Problem requirements :: Exactly the lines from the one containing "By Sophie Haigney and Peter Arkle" through the final line of the data are to be written out again, with nothing added.

Recorded data ::
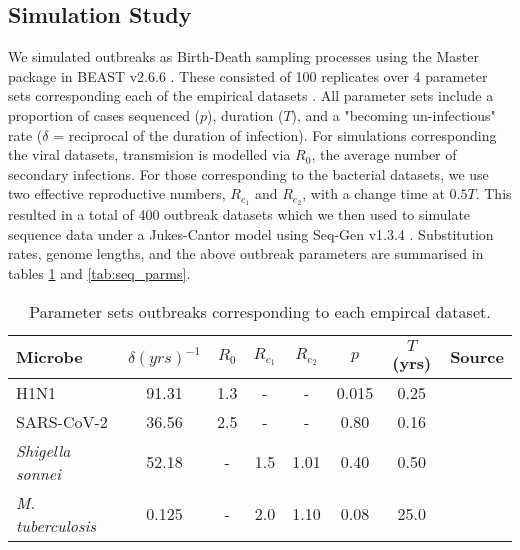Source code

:\documentclass{article}
\begin{document}
\begin{spacing}{1.5}
\subsection*{Simulation Study}
We simulated outbreaks as Birth-Death sampling processes using the Master package in BEAST v2.6.6 \citep{vaughan_stochastic_2013,bouckaert_beast_2019}. These consisted of 100 replicates over 4 parameter sets corresponding each of the empirical datasets . All parameter sets include a proportion of cases sequenced ($p$), duration ($T$), and a "becoming un-infectious" rate ($\delta$ = reciprocal of the duration of infection). For simulations corresponding the viral datasets, transmision is modelled via $R_0$, the average number of secondary infections. For those corresponding to the bacterial datasets, we use two effective reproductive numbers, $R_{e_1}$ and $R_{e_2}$, with a change time at $0.5T$. This resulted in a total of 400 outbreak datasets which we then used to simulate sequence data under a Jukes-Cantor model using Seq-Gen v1.3.4 \citep{rambaut_seq-gen_1997}. Substitution rates, genome lengths, and the above outbreak parameters are summarised in tables \ref{tab:sim_parms} and \ref{tab:seq_parms}.

\begin{table}[ht]
    \centering
    \caption{Parameter sets outbreaks corresponding to each empircal dataset.}
    \begin{tabular}{l|c|c|c|c|c|c|l|}
    \hline
    Microbe                     &   $\delta (yrs)^{-1}$    & $R_0$ &   $R_{e_1}$   &  $R_{e_2}$    &   $p$   &   $T$(yrs)   & Source \\
    \hline
    H1N1                        &   91.31    & 1.3 &   -   &  -    &   0.015   &   0.25 & \citet{hedge_2013_real-time} \\
    SARS-CoV-2                  &   36.56    & 2.5 &   -   &  -   &   0.80   &  0.16 & \citet{lane2021genomics} \\
    \textit{Shigella sonnei}    &   52.18    &  - &   1.5   &  1.01   &   0.40   &   0.50 & \citet{ingle_co-circulation_2019} \\
    \textit{M. tuberculosis}    &   0.125    &  - &   2.0   &  1.10    &   0.08   &   25.0 & \citet{kuhnert_tuberculosis_2018} \\
    \hline
    \end{tabular}
    \label{tab:sim_parms}
\end{table}


\end{spacing}
\end{document}
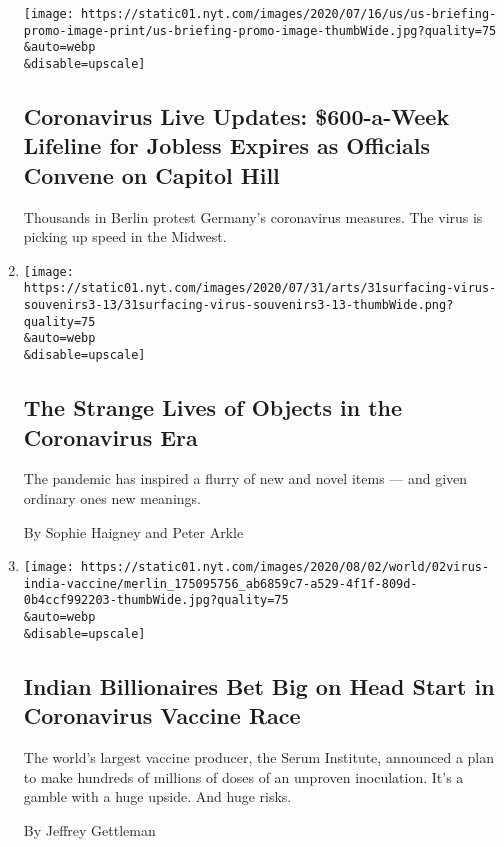 \begin{enumerate}
  \texttt{[image: https://static01.nyt.com/images/2020/07/16/us/us-briefing-promo-image-print/us-briefing-promo-image-thumbWide.jpg?quality=75\\\&auto=webp\\\&disable=upscale]}

  \hypertarget{coronavirus-live-updates-600-a-week-lifeline-for-jobless-expires-as-officials-convene-on-capitol-hill}{%
  \subsection{Coronavirus Live Updates: \$600-a-Week Lifeline for
  Jobless Expires as Officials Convene on Capitol
  Hill}\label{coronavirus-live-updates-600-a-week-lifeline-for-jobless-expires-as-officials-convene-on-capitol-hill}}

  Thousands in Berlin protest Germany's coronavirus measures. The virus
  is picking up speed in the Midwest.
\item
  \href{/2020/08/01/arts/design/virus-design-objects.html}{}

  \texttt{[image: https://static01.nyt.com/images/2020/07/31/arts/31surfacing-virus-souvenirs3-13/31surfacing-virus-souvenirs3-13-thumbWide.png?quality=75\\\&auto=webp\\\&disable=upscale]}

  \hypertarget{the-strange-lives-of-objects-in-the-coronavirus-era}{%
  \subsection{The Strange Lives of Objects in the Coronavirus
  Era}\label{the-strange-lives-of-objects-in-the-coronavirus-era}}

  The pandemic has inspired a flurry of new and novel items --- and
  given ordinary ones new meanings.

  By Sophie Haigney and Peter Arkle
\item
  \href{/2020/08/01/world/asia/coronavirus-vaccine-india.html}{}

  \texttt{[image: https://static01.nyt.com/images/2020/08/02/world/02virus-india-vaccine/merlin\_175095756\_ab6859c7-a529-4f1f-809d-0b4ccf992203-thumbWide.jpg?quality=75\\\&auto=webp\\\&disable=upscale]}

  \hypertarget{indian-billionaires-bet-big-on-head-start-in-coronavirus-vaccine-race}{%
  \subsection{Indian Billionaires Bet Big on Head Start in Coronavirus
  Vaccine
  Race}\label{indian-billionaires-bet-big-on-head-start-in-coronavirus-vaccine-race}}

  The world's largest vaccine producer, the Serum Institute, announced a
  plan to make hundreds of millions of doses of an unproven inoculation.
  It's a gamble with a huge upside. And huge risks.

  By Jeffrey Gettleman
\end{enumerate}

Answer space ::
  By Sophie Haigney and Peter Arkle
\item
  \href{/2020/08/01/world/asia/coronavirus-vaccine-india.html}{}

  \texttt{[image: https://static01.nyt.com/images/2020/08/02/world/02virus-india-vaccine/merlin\_175095756\_ab6859c7-a529-4f1f-809d-0b4ccf992203-thumbWide.jpg?quality=75\\\&auto=webp\\\&disable=upscale]}

  \hypertarget{indian-billionaires-bet-big-on-head-start-in-coronavirus-vaccine-race}{%
  \subsection{Indian Billionaires Bet Big on Head Start in Coronavirus
  Vaccine
  Race}\label{indian-billionaires-bet-big-on-head-start-in-coronavirus-vaccine-race}}

  The world's largest vaccine producer, the Serum Institute, announced a
  plan to make hundreds of millions of doses of an unproven inoculation.
  It's a gamble with a huge upside. And huge risks.

  By Jeffrey Gettleman
\end{enumerate}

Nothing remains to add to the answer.